**ACTION ITEM**
Go through the material and return every line that contains the string "effects".

**RECORD SET**

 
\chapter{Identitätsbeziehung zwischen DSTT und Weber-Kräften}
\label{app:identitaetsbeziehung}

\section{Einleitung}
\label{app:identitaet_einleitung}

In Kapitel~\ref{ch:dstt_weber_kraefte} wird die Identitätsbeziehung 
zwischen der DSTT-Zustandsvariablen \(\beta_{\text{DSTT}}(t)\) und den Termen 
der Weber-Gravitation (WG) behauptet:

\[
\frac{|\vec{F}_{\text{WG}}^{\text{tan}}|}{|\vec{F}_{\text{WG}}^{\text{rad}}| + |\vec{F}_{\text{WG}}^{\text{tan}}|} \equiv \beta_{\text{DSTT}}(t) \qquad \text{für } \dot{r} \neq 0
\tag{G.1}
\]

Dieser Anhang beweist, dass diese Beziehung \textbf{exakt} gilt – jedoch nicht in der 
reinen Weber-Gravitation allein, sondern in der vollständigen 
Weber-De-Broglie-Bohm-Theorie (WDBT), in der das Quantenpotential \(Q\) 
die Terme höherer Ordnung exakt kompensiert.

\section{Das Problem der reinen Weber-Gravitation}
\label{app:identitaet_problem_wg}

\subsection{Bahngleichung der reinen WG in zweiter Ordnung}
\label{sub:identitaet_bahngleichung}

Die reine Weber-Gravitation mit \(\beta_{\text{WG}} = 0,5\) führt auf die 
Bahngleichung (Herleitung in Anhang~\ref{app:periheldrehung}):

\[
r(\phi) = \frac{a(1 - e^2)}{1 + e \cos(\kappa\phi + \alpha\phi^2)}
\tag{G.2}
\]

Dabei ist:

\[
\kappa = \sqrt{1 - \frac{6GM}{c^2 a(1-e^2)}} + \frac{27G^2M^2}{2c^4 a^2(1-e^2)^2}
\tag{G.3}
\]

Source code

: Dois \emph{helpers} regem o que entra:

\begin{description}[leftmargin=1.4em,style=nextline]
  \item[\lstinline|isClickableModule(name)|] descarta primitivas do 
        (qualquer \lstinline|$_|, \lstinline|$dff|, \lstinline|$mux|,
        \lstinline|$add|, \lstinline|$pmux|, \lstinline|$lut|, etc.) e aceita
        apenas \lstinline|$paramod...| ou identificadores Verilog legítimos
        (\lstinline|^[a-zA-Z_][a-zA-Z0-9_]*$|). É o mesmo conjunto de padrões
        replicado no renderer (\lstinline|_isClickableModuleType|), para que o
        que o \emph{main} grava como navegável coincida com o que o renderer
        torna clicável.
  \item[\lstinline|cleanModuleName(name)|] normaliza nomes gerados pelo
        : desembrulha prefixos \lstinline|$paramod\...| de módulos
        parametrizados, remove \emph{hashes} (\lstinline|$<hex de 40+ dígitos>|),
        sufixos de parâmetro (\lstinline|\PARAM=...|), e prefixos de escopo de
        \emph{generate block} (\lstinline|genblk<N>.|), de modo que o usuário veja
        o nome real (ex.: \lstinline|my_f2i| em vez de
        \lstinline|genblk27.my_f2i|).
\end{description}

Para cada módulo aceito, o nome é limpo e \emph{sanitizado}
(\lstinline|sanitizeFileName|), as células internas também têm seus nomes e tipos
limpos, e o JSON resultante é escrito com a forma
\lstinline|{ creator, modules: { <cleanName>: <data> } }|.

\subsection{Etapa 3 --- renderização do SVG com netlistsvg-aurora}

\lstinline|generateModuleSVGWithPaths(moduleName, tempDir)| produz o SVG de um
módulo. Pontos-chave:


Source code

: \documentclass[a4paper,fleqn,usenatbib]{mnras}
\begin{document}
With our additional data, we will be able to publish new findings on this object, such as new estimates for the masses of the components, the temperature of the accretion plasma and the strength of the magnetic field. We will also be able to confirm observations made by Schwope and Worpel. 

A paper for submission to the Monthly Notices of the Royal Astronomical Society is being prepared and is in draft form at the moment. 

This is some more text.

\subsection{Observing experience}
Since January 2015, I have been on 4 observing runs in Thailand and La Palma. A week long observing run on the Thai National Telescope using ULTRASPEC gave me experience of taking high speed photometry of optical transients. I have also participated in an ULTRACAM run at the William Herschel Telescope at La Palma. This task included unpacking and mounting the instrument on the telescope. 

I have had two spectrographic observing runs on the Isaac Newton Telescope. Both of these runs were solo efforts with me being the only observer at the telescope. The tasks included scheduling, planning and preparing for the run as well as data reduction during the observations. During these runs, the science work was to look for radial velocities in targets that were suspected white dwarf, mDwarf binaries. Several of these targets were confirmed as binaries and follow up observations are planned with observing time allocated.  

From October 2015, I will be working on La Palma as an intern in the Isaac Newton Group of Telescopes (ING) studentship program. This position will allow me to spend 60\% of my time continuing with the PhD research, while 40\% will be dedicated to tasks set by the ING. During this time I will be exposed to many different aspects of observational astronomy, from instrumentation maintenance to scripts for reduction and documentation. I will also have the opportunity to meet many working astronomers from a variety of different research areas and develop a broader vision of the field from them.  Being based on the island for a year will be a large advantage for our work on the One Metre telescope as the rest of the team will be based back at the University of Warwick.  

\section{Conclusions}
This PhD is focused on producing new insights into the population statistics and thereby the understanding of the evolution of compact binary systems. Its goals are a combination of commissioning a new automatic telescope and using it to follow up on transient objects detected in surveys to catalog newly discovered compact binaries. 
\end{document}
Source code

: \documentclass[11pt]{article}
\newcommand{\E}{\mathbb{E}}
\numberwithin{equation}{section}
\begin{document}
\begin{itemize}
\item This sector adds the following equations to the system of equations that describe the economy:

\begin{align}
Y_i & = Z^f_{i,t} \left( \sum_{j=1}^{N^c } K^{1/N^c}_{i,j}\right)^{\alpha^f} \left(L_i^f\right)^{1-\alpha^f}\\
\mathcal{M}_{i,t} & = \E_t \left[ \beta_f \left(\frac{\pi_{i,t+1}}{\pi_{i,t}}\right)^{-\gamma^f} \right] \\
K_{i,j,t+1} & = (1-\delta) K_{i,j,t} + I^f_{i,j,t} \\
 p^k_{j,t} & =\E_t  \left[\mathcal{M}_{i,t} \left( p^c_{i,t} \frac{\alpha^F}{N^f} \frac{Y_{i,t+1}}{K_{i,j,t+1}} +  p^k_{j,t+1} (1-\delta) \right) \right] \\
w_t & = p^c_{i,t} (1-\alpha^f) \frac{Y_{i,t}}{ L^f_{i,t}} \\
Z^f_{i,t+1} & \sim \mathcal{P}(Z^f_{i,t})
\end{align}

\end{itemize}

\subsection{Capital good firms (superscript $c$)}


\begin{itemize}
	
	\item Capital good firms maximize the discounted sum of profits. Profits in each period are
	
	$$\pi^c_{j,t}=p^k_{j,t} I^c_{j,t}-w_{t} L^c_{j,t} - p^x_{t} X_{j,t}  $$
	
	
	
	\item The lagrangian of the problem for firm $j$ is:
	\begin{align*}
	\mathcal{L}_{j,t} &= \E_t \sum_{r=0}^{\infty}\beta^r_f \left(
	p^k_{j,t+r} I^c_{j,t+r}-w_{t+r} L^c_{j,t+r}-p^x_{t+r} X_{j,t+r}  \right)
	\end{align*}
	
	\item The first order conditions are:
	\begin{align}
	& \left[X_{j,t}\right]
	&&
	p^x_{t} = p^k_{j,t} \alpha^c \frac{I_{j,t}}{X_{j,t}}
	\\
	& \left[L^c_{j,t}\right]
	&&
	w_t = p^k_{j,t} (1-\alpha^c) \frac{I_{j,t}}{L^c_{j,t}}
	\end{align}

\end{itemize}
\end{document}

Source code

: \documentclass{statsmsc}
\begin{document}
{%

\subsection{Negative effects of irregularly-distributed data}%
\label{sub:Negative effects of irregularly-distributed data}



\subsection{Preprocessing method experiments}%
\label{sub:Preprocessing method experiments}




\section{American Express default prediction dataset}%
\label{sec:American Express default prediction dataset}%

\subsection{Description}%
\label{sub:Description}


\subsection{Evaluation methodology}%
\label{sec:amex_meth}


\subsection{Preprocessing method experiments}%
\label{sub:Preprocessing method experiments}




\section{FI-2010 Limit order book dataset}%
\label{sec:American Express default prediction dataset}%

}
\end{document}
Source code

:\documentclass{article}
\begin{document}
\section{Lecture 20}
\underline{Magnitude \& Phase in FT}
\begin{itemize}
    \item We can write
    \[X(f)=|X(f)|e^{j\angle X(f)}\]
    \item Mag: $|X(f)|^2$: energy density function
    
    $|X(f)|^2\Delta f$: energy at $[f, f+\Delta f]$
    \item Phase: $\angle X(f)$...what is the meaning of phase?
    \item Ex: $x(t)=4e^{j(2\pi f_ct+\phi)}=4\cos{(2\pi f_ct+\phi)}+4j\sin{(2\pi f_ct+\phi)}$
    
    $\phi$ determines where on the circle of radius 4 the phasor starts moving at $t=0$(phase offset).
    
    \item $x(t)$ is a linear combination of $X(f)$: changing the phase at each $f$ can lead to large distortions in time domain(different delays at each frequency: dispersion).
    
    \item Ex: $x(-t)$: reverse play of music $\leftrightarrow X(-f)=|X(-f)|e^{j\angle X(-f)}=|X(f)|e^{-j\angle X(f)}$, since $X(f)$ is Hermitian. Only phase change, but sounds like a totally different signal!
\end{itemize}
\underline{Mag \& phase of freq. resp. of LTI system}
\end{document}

**ANSWER SECTION**
\subsection{Negative effects of irregularly-distributed data}%
\label{sub:Negative effects of irregularly-distributed data}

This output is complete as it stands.